Но, как это ни удивительно, у Мистраль глаза были вовсе не голубыми. Глубокого синего цвета, опушенные темными длинными ресницами, они придавали облику девушки необычную таинственность.

Взглянув на нее, Эмили спросила себя, почему она решила, будто Мистраль похожа на свою мать, но в это мгновение девушка повернула голову, на ее губах вновь появилась непроизвольная улыбка — и Эмили увидела перед собой не Мистраль, стоявшую у кровати, а Элис, которая светилась от радости и счастья. Однако у Элис глаза были голубыми, весь ее облик неопровержимо свидетельствовал о том, что она была англичанкой и истинной аристократкой.

«Но, — с некоторым недоброжелательством отметила про себя Эмили, — красота Мистраль намного эффектнее». Неожиданное сочетание золотистых волос и темных глаз производило неизгладимое впечатление, на белоснежном лице выделялись сочные и яркие, красиво очерченные губы. Но было в ее облике нечто, не свойственное англичанкам, что заставляло вглядываться в глубину ее темных глаз в попытке разгадать их секрет.

Однако не вызывал сомнения тот факт, что Мистраль была истинной аристократкой, как и ее мать. Все в ней служило доказательством ее высокого происхождения: от гордо вскинутой на изящной шейке головы до крохотных ножек. Девушка двигалась с непередаваемой грацией, ее тонкие длинные пальцы и прямой нос лучше всякой родословной свидетельствовали о том, что в ее жилах течет голубая кровь.

Эмили тихо вздохнула и протянула руку. Мистраль бросилась к ней.

— Здравствуйте, тетя Эмили. Простите, что я так долго спала, но вчера я очень устала. Когда я проснулась, я даже не сразу сообразила, где нахожусь.

Мистраль говорила на великолепном французском.

— Мне хотелось, чтобы ты подольше поспала, дорогая, — ответила Эмили. — Сейчас Жанна принесет тебе завтрак. Ты помнишь Жанну?

Вспорхнув подобно ласточке, Мистраль кинулась к Жанне.

— Конечно, я помню тебя, — воскликнула она. — Я помню те конфеты, которыми ты угощала меня, когда расчесывала мне волосы. Как я скучала и по этим леденцам, и по тебе, когда первый раз оказалась в Конвенте. Мне пришлось причесываться самой — я буквально возненавидела свои волосы: Длинные, все время путались! Меня так и подмывало их обрезать.

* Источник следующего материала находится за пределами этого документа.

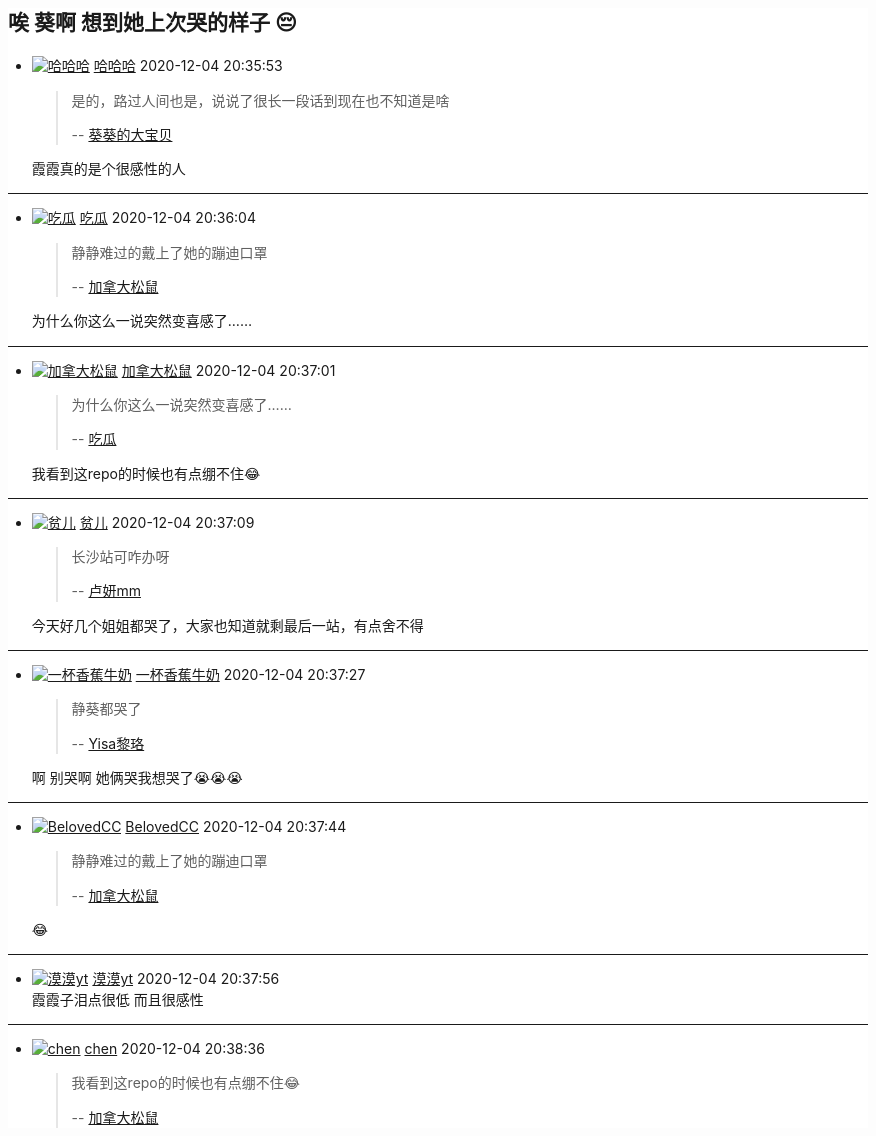   唉 葵啊 想到她上次哭的样子 😔  
---
* [![哈哈哈](../../image/icon/user_normal.jpg)](https://www.douban.com/people/167405019/)    [哈哈哈](https://www.douban.com/people/167405019/)    2020-12-04 20:35:53  
  >是的，路过人间也是，说说了很长一段话到现在也不知道是啥  
  >
  >-- [葵葵的大宝贝](https://www.douban.com/people/196003397/)  
  
  霞霞真的是个很感性的人  
---
* [![吃瓜](../../image/icon/u219893584-2.jpg)](https://www.douban.com/people/219893584/)    [吃瓜](https://www.douban.com/people/219893584/)    2020-12-04 20:36:04  
  >静静难过的戴上了她的蹦迪口罩  
  >
  >-- [加拿大松鼠](https://www.douban.com/people/193265380/)  
  
  为什么你这么一说突然变喜感了……  
---
* [![加拿大松鼠](../../image/icon/u193265380-1.jpg)](https://www.douban.com/people/193265380/)    [加拿大松鼠](https://www.douban.com/people/193265380/)    2020-12-04 20:37:01  
  >为什么你这么一说突然变喜感了……  
  >
  >-- [吃瓜](https://www.douban.com/people/219893584/)  
  
  我看到这repo的时候也有点绷不住😂  
---
* [![贫儿](../../image/icon/u218683495-1.jpg)](https://www.douban.com/people/218683495/)    [贫儿](https://www.douban.com/people/218683495/)    2020-12-04 20:37:09  
  >长沙站可咋办呀  
  >
  >-- [卢妍mm](https://www.douban.com/people/80682689/)  
  
  今天好几个姐姐都哭了，大家也知道就剩最后一站，有点舍不得  
---
* [![一杯香蕉牛奶](../../image/icon/u145961264-6.jpg)](https://www.douban.com/people/145961264/)    [一杯香蕉牛奶](https://www.douban.com/people/145961264/)    2020-12-04 20:37:27  
  >静葵都哭了  
  >
  >-- [Yisa黎珞](https://www.douban.com/people/217273308/)  
  
  啊 别哭啊 她俩哭我想哭了😭😭😭  
---
* [![BelovedCC](../../image/icon/u194801833-8.jpg)](https://www.douban.com/people/194801833/)    [BelovedCC](https://www.douban.com/people/194801833/)    2020-12-04 20:37:44  
  >静静难过的戴上了她的蹦迪口罩  
  >
  >-- [加拿大松鼠](https://www.douban.com/people/193265380/)  
  
  😂  
---
* [![漠漠yt](../../image/icon/u223048792-1.jpg)](https://www.douban.com/people/223048792/)    [漠漠yt](https://www.douban.com/people/223048792/)    2020-12-04 20:37:56  
  霞霞子泪点很低 而且很感性  
---
* [![chen](../../image/icon/u179141216-2.jpg)](https://www.douban.com/people/179141216/)    [chen](https://www.douban.com/people/179141216/)    2020-12-04 20:38:36  
  >我看到这repo的时候也有点绷不住😂  
  >
  >-- [加拿大松鼠](https://www.douban.com/people/193265380/)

— О Боже, мадемуазель, это было бы самым настоящим преступлением! — вскричала засветившаяся от счастья Жанна. — Подумать только, за двенадцать лет вы не забыли меня! Ах! Но вы всегда были самой ласковой девочкой во всей Бретани!

— Я и по Бретани тосковала, — тихо проговорила Мистраль. Потом, повернувшись к тетке, она добавила: — Но знаете, тетя Эмили, я счастлива, что я здесь. У вас такой красивый дом. Почему вы никогда не разрешали мне приезжать к вам?

— Это долгая история, Мистраль, — ответила Эмили. — Мне нужно обсудить с тобой более важные вещи. Жанна подаст тебе завтрак сюда, и тогда мы поговорим.